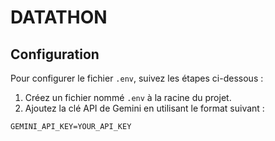 # DATATHON

## Configuration


Pour configurer le fichier `.env`, suivez les étapes ci-dessous :

1. Créez un fichier nommé `.env` à la racine du projet.
2. Ajoutez la clé API de Gemini en utilisant le format suivant :
```
GEMINI_API_KEY=YOUR_API_KEY
```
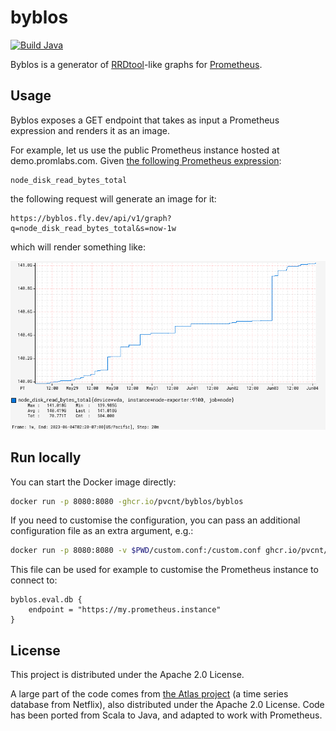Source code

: # byblos

[![Build Java](https://github.com/pvcnt/byblos/actions/workflows/build.yaml/badge.svg)](https://github.com/pvcnt/byblos/actions/workflows/build.yaml)

Byblos is a generator of [RRDtool](https://oss.oetiker.ch/rrdtool/)-like graphs for [Prometheus](https://prometheus.io/).

## Usage

Byblos exposes a GET endpoint that takes as input a Prometheus expression and renders it as an image.

For example, let us use the public Prometheus instance hosted at demo.promlabs.com.
Given [the following Prometheus expression](https://demo.promlabs.com/graph?g0.expr=node_disk_read_bytes_total&g0.tab=0&g0.range_input=1w):
```
node_disk_read_bytes_total
```

the following request will generate an image for it:
```
https://byblos.fly.dev/api/v1/graph?q=node_disk_read_bytes_total&s=now-1w
```

which will render something like:

![Example chart](graph.png)

## Run locally

You can start the Docker image directly:
```bash
docker run -p 8080:8080 -ghcr.io/pvcnt/byblos/byblos
```

If you need to customise the configuration, you can pass an additional configuration file as an extra argument, e.g.:
```bash
docker run -p 8080:8080 -v $PWD/custom.conf:/custom.conf ghcr.io/pvcnt/byblos/byblos /custom.conf
```

This file can be used for example to customise the Prometheus instance to connect to:
```
byblos.eval.db {
    endpoint = "https://my.prometheus.instance"
}
```

## License

This project is distributed under the Apache 2.0 License.

A large part of the code comes from [the Atlas project](https://github.com/Netflix/atlas) (a time series database from Netflix), also distributed under the Apache 2.0 License.
Code has been ported from Scala to Java, and adapted to work with Prometheus.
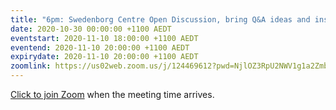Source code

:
 ```yaml
---
title: "6pm: Swedenborg Centre Open Discussion, bring Q&A ideas and insights about inner life"
date: 2020-10-30 00:00:00 +1100 AEDT
eventstart: 2020-11-10 18:00:00 +1100 AEDT
eventend: 2020-11-10 20:00:00 +1100 AEDT
expirydate: 2020-11-10 20:00:00 +1100 AEDT
zoomlink: https://us02web.zoom.us/j/124469612?pwd=NjlOZ3RpU2NWV1g1a2Zmb29ZL3ZsQT09
---
```


[Click to join Zoom](https://us02web.zoom.us/j/124469612?pwd=NjlOZ3RpU2NWV1g1a2Zmb29ZL3ZsQT09) when the meeting time arrives.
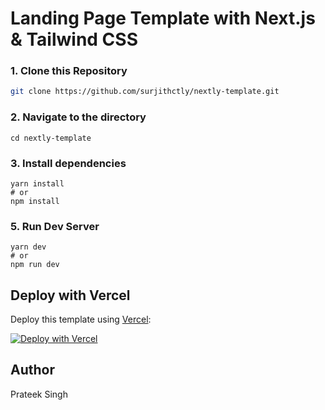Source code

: # Landing Page Template with Next.js & Tailwind CSS

### 1\. Clone this Repository

```bash
git clone https://github.com/surjithctly/nextly-template.git
```

### 2\. Navigate to the directory

```
cd nextly-template
```

### 3\. Install dependencies

```
yarn install
# or
npm install
```

### 5\. Run Dev Server

```
yarn dev
# or
npm run dev
```

## Deploy with Vercel

Deploy this template using [Vercel](https://vercel.com?utm_source=github&utm_medium=readme&utm_campaign=next-example):

[![Deploy with Vercel](https://vercel.com/button)](https://vercel.com/new/git/external?repository-url=https://github.com/surjithctly/nextly-template&project-name=nextly-template&repository-name=nextly-template)


## Author

Prateek Singh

- - - - -

Task instructions: Once the line with "Byblos exposes a" is found in the records above, print exactly that line and every line after it through the line with "For example, let".

Answer to this problem:
Byblos exposes a GET endpoint that takes as input a Prometheus expression and renders it as an image.

For example, let us use the public Prometheus instance hosted at demo.promlabs.com.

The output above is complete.